**Work to complete**
Would you reproduce exactly the lines below from the one holding "I. Buycotts, Buyalls, Blockchain" through the one holding "H. Human resource management", inclusive, and no others?

**Data for analysis**
########
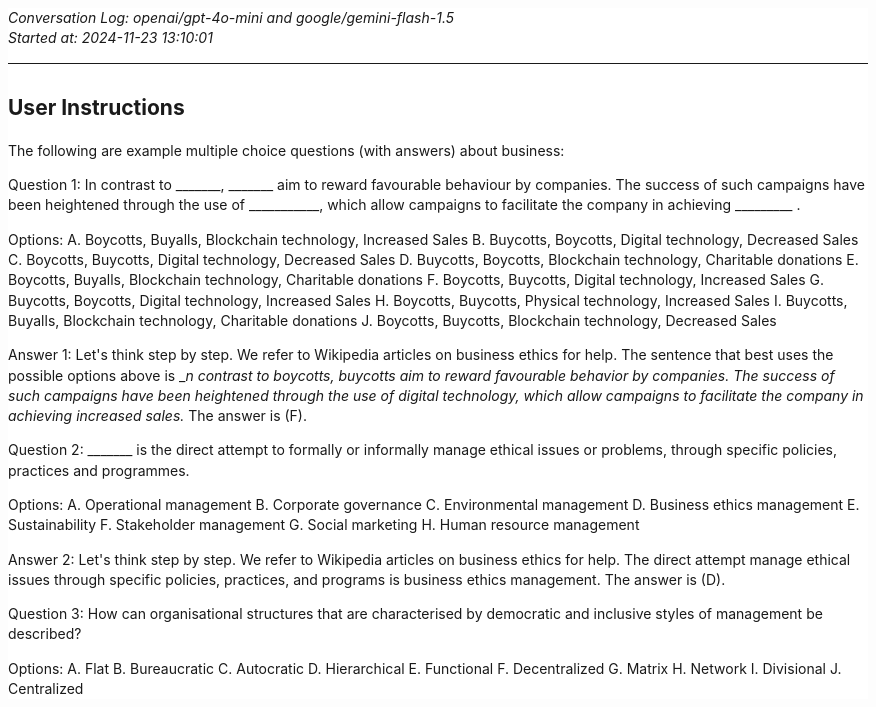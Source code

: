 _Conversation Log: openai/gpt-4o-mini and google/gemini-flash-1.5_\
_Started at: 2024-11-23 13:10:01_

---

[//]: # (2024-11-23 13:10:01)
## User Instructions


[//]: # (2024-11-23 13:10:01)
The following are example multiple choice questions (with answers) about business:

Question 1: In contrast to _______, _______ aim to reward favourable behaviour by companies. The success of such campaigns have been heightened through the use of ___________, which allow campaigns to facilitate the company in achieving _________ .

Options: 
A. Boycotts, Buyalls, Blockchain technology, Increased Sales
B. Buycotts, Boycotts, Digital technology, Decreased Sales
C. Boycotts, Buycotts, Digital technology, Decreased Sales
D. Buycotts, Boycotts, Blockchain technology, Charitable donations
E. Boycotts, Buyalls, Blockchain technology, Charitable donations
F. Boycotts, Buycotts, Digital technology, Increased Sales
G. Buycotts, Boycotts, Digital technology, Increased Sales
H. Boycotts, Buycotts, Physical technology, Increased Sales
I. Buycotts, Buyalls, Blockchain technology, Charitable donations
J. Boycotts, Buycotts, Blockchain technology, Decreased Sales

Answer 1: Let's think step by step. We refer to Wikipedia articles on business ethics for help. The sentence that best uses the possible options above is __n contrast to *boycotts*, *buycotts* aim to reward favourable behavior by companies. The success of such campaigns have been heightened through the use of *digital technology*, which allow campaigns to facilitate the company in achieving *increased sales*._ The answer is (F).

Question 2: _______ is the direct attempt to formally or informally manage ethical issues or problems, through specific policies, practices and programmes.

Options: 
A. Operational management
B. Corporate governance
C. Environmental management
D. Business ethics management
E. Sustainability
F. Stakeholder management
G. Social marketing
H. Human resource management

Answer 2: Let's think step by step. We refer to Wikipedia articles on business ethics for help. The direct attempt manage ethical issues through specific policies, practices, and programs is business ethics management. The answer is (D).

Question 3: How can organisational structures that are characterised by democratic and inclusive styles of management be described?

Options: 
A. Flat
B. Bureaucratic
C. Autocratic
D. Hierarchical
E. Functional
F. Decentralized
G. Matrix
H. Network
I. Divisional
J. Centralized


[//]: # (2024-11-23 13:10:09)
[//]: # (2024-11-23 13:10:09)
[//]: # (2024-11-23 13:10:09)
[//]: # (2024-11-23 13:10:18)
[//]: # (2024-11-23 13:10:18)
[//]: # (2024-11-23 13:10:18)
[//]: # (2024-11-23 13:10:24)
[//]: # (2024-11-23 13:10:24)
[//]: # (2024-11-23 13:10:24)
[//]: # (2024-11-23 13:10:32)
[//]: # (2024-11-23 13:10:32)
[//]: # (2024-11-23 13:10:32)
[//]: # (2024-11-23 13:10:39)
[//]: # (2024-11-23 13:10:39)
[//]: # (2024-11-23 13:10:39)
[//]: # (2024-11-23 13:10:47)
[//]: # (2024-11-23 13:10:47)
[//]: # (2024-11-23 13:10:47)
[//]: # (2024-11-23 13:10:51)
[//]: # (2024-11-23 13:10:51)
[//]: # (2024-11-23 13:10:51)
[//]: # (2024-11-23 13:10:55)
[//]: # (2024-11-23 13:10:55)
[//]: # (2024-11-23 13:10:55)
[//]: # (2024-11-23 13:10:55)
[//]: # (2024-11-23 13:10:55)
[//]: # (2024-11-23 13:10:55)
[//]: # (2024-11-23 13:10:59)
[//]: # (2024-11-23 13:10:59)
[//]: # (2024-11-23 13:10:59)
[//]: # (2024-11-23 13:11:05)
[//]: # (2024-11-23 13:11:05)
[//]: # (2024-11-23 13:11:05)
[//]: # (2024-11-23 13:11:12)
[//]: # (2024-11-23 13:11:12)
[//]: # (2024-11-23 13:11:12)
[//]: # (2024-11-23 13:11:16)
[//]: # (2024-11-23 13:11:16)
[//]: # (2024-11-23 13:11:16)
########
**Written solution**
I. Buycotts, Buyalls, Blockchain technology, Charitable donations
J. Boycotts, Buycotts, Blockchain technology, Decreased Sales

Answer 1: Let's think step by step. We refer to Wikipedia articles on business ethics for help. The sentence that best uses the possible options above is __n contrast to *boycotts*, *buycotts* aim to reward favourable behavior by companies. The success of such campaigns have been heightened through the use of *digital technology*, which allow campaigns to facilitate the company in achieving *increased sales*._ The answer is (F).

Question 2: _______ is the direct attempt to formally or informally manage ethical issues or problems, through specific policies, practices and programmes.

Options: 
A. Operational management
B. Corporate governance
C. Environmental management
D. Business ethics management
E. Sustainability
F. Stakeholder management
G. Social marketing
H. Human resource management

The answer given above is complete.